在OpenCV中,打开了OpenCL支持之后,运行出错,代码如下:
#include <opencv2/opencv.hpp>
#include <unistd.h>
using namespace cv;
using namespace std;
#define USE_T_API 1
/*
* === FUNCTION ======================================================================
* Name: example
* Description:
* =====================================================================================
*/
#ifndef USE_T_API
void example( Mat & img )
#else
void example( UMat & img )
{
#endif
#ifndef USE_T_API
Mat _gray, _canny;
#else
UMat _gray, _canny;
#endif
double t = (double)getTickCount();
cvtColor( img, _gray, COLOR_BGR2GRAY );
GaussianBlur( _gray, _gray, Size(5, 5), 3, 3 );
Canny( _gray, _canny, 10, 100, 3, true );
t = ((double)getTickCount() - t)/getTickFrequency();
cout << "Times passed in seconds: " << t << endl;
namedWindow( "Gray", WINDOW_AUTOSIZE );
namedWindow( "Canny", WINDOW_AUTOSIZE );
imshow( "Gray", _gray );
imshow( "Canny", _canny );
} /* ----- end of function example ----- */
/*
* === FUNCTION ======================================================================
* Name: main
* Description:
* =====================================================================================
*/
int main ( int argc, char *argv[] )
{
#ifndef USE_T_API
Mat _img = imread( argv[1], -1 );
#else
UMat _img;
imread( argv[1], -1 ).copyTo( _img );
#endif
if( _img.empty() ) return -1;
example( _img );
waitKey( 0 );
return 0;
} /* ---------- end of function main ---------- */
调查原因,在OpenCV网站上,找到如下对OpenCL模块的说明:
Some tidbits:
1. OpenCL version should be larger than 1.1 with FULL PROFILE.

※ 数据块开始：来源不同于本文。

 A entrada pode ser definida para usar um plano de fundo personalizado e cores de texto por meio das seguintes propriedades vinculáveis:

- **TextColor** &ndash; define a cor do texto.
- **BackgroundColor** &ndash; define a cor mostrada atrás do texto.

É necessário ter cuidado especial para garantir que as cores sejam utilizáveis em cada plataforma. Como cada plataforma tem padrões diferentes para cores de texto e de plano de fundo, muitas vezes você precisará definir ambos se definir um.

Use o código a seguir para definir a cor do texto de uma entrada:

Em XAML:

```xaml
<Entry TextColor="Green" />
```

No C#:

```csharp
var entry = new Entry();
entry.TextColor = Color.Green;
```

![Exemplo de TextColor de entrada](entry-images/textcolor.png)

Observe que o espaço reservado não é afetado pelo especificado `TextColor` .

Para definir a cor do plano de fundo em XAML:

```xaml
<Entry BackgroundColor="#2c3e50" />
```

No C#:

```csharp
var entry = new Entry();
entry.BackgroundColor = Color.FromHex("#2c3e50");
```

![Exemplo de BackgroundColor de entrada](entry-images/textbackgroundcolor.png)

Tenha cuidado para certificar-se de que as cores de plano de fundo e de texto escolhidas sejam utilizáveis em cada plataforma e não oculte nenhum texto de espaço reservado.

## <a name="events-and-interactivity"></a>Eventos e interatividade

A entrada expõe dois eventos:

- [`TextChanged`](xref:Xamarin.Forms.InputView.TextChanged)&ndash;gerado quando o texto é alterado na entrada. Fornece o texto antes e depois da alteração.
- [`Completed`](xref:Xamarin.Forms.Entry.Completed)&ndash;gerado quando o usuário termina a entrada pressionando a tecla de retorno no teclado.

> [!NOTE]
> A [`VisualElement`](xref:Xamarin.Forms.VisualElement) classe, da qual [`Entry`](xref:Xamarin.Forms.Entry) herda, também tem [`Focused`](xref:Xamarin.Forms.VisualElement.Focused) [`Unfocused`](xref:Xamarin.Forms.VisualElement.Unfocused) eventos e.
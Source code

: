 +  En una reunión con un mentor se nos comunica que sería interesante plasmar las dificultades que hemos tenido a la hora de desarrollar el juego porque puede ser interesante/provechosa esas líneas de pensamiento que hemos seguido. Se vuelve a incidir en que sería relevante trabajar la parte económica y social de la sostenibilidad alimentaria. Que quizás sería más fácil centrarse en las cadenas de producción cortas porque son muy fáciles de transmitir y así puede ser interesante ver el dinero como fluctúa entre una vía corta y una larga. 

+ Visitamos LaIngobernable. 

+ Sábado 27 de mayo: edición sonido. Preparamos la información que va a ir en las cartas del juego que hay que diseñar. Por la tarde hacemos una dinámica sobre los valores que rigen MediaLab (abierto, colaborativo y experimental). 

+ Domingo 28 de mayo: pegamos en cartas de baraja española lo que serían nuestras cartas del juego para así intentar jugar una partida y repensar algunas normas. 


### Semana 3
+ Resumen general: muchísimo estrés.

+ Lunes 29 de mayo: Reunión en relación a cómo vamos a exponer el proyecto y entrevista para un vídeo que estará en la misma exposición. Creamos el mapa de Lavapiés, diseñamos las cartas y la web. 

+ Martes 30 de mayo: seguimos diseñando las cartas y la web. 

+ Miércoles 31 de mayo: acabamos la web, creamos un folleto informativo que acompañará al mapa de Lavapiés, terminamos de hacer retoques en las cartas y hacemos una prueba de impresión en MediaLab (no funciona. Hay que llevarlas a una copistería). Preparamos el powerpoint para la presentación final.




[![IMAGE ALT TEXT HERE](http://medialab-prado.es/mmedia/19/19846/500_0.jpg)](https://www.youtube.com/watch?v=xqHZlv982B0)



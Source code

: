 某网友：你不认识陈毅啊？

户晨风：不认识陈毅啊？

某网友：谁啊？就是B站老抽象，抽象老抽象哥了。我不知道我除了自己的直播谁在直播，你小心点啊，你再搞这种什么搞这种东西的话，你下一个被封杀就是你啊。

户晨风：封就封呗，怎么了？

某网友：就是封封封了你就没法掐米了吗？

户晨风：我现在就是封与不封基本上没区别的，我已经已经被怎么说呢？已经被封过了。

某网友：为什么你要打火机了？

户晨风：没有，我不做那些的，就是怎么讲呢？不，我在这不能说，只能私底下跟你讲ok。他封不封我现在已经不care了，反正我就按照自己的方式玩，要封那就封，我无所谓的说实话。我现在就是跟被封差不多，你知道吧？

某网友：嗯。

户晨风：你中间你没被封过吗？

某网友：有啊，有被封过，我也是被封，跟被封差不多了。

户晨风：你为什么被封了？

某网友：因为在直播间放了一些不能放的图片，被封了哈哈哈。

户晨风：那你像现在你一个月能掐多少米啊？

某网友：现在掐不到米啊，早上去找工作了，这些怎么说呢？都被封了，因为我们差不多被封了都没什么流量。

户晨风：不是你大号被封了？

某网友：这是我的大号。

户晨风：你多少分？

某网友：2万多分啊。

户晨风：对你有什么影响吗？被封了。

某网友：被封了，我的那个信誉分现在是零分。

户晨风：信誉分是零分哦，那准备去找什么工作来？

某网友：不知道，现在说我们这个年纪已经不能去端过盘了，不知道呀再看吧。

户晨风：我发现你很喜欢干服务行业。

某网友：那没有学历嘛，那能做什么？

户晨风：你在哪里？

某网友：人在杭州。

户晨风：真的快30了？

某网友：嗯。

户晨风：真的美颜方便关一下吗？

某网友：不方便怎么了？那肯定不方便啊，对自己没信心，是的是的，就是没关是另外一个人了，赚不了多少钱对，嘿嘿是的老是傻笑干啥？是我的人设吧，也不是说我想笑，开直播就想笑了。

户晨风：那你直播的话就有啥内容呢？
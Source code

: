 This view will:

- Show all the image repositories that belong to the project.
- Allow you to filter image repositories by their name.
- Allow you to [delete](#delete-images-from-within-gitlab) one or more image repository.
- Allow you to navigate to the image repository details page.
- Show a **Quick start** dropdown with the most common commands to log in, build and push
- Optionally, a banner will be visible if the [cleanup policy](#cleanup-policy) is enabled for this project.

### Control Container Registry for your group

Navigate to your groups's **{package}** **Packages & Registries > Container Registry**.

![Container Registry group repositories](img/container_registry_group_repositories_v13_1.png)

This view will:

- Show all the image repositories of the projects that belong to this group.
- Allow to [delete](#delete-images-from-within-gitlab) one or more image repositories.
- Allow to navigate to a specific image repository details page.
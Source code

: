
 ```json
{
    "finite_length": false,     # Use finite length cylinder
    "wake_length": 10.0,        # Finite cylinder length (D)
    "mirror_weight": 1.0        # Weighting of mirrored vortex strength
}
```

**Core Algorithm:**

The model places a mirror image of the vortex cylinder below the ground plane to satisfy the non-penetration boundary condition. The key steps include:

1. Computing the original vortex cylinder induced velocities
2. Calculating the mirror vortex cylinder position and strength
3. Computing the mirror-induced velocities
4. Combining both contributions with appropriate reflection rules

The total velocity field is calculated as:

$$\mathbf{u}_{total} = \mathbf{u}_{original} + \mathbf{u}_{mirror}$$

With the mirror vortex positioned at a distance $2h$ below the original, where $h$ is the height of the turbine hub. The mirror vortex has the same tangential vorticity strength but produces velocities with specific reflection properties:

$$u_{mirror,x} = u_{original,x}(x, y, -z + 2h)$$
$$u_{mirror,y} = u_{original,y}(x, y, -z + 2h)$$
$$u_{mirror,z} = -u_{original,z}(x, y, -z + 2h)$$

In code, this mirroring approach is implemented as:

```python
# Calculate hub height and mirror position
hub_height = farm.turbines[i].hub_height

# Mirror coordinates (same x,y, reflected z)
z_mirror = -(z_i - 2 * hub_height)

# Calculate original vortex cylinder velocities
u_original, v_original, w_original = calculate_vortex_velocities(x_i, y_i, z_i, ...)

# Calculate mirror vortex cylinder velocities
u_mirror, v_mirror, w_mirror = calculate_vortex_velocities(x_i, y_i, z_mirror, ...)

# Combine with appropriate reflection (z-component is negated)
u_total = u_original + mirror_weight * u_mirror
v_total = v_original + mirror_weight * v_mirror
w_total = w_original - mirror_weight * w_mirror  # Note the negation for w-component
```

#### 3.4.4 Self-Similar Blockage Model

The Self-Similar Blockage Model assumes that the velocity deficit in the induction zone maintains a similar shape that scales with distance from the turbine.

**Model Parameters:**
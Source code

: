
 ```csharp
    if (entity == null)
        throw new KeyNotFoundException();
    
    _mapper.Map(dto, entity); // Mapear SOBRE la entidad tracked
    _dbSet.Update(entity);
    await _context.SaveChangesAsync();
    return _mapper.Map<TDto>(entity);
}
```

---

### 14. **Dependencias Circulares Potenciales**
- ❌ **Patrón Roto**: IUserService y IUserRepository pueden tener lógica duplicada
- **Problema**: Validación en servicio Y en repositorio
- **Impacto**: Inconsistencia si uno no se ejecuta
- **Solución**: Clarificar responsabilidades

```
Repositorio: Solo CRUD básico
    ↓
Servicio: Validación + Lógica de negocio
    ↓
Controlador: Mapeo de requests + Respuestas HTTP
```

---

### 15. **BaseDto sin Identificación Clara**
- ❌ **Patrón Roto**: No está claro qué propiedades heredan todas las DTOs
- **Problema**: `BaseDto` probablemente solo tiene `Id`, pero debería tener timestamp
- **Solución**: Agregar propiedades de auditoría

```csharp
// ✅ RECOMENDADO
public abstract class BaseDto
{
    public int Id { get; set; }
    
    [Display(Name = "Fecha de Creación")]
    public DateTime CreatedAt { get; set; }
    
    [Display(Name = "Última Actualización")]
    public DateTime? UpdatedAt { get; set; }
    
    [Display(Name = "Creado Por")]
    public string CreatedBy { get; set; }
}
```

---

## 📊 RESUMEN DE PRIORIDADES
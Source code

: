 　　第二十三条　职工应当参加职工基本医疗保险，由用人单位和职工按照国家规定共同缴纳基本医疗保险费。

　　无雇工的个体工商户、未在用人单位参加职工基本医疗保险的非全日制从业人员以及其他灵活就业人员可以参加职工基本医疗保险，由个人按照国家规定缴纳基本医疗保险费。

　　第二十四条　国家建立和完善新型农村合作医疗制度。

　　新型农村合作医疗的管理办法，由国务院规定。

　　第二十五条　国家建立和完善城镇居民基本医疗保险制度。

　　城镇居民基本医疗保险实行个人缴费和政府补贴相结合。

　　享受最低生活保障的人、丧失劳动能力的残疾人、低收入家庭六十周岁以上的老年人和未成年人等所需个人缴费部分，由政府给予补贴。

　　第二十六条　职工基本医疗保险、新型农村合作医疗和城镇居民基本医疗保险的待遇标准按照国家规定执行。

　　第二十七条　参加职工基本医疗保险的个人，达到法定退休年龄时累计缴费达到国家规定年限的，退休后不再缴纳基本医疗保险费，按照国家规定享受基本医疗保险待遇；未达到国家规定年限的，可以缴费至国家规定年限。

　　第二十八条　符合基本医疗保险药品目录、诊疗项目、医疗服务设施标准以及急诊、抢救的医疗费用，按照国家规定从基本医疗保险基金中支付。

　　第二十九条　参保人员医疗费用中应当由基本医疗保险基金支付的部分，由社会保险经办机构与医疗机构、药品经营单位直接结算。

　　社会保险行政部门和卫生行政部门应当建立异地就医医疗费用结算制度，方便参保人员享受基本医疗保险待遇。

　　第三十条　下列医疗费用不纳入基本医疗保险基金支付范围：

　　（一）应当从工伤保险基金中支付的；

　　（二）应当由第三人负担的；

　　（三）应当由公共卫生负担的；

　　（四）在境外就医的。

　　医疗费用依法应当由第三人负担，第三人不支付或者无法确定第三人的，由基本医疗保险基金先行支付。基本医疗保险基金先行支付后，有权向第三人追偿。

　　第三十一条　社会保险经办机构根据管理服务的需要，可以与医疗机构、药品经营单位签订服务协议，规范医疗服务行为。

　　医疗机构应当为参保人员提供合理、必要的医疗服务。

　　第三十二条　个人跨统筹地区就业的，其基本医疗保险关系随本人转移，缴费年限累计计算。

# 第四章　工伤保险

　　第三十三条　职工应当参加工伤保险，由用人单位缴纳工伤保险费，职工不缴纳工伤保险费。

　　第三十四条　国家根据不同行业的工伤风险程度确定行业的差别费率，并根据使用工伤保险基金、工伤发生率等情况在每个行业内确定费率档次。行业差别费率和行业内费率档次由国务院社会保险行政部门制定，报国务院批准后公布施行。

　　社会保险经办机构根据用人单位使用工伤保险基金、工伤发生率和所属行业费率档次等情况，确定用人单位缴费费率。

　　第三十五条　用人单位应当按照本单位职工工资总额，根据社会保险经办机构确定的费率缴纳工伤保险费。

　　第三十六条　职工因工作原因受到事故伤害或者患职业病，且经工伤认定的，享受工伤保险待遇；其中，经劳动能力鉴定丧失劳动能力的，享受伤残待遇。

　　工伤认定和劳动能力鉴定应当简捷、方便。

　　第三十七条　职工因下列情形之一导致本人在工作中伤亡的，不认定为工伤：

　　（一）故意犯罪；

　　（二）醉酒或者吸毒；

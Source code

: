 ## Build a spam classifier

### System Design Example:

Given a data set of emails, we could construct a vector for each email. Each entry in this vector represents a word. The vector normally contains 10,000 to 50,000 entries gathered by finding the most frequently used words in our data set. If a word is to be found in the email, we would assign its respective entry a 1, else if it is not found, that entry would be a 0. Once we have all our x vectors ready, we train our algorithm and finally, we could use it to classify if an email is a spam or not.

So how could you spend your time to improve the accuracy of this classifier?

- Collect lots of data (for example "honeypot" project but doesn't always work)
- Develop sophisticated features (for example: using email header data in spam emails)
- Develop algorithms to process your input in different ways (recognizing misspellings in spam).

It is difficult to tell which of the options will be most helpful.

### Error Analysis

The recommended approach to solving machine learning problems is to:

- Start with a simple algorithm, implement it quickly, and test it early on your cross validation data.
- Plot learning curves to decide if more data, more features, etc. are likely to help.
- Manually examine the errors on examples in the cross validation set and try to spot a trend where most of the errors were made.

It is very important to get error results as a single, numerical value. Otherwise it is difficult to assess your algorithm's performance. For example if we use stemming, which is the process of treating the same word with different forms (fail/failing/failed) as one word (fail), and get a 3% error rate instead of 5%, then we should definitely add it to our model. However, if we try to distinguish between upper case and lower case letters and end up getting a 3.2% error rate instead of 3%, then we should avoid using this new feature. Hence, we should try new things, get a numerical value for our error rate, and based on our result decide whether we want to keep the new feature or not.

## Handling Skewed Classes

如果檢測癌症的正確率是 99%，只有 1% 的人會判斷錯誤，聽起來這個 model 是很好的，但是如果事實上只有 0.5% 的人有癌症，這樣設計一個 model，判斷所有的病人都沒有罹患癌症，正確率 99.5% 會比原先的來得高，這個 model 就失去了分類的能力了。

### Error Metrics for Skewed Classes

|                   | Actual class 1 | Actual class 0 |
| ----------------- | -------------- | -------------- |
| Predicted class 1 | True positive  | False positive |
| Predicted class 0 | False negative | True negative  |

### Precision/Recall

2. Currently there’s only one OpenCL context and command queue. We hope to implement multi device and multi queue support in the future.
3. Many kernels use 256 as its workgroup size if possible, so the max work group size of the device must larger than 256. All GPU devices we are aware of indeed support 256 workitems in a workgroup, however non GPU devices may not. This will be improved in the future.
4. ...
OpenCV对OpenCL要求的最低要求是v1.1以上的Full版本,所以针对i.MX6的OpenCV采用OpenCL加速的调查,可以暂时结束了。
另外,考虑到我是要做实时图像处理,即使支持OpenCL加速,那么OpenCV和OpenCL之间数据传递的延时,也可能不满足要求,这个之后条件成熟了再调查。
更新:
部分OpenCV接口在i.MX6上,可以基于OpenCL 1.1 EP执行,但性能与CPU执行相比更慢,原因不明。